What is port scanning and why is it useful?
Port scanning is the process of checking which network ports on a server are open and accepting connections. It is useful for security auditing, as open ports represent potential entry points for attackers. System administrators use port scans to verify that only intended services are exposed to the internet and that firewalls are configured correctly.
What is the difference between open, closed, and filtered ports?
An open port is actively accepting connections, meaning a service is running and listening on that port. A closed port responds with a TCP RST packet, meaning no service is running but the port is reachable. A filtered port does not respond at all, typically because a firewall is silently dropping packets. Filtered ports are the safest from a security perspective.
Which open ports are considered a security risk?
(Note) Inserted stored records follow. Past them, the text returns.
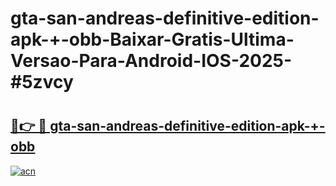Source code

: # gta-san-andreas-definitive-edition-apk-+-obb-Baixar-Gratis-Ultima-Versao-Para-Android-IOS-2025-#5zvcy

# <h2><a href="https://ainizakaria.my?title=gta-san-andreas-definitive-edition-apk-+-obb&ref=24M">🔗👉 🔴 gta-san-andreas-definitive-edition-apk-+-obb</a></h2>

[![acn](https://github.com/user-attachments/assets/0f9c940e-d8b0-45ae-aac7-cd30a18b3e1c)](https://ainizakaria.my?title=gta-san-andreas-definitive-edition-apk-+-obb&ref=24M)

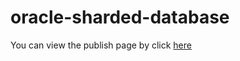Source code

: # oracle-sharded-database
You can view the publish page by click [here]( https://minqiaowang.github.io/oracle-sharded-database/workshops/freetier)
Database ports (MySQL 3306, PostgreSQL 5432, MongoDB 27017) should never be publicly accessible as they can expose sensitive data. SMB (445) is frequently targeted by malware. FTP (21) transmits credentials in plain text. SSH (22) should use key-based authentication. Ideally, only web ports (80, 443) should be open on public-facing servers.
Is port scanning legal?
Port scanning your own servers is perfectly legal and is a standard security practice. Scanning third-party servers exists in a legal gray area that varies by jurisdiction. Most security professionals consider it acceptable when done responsibly, but aggressive scanning can trigger intrusion detection systems. Always scan only systems you own or have permission to test.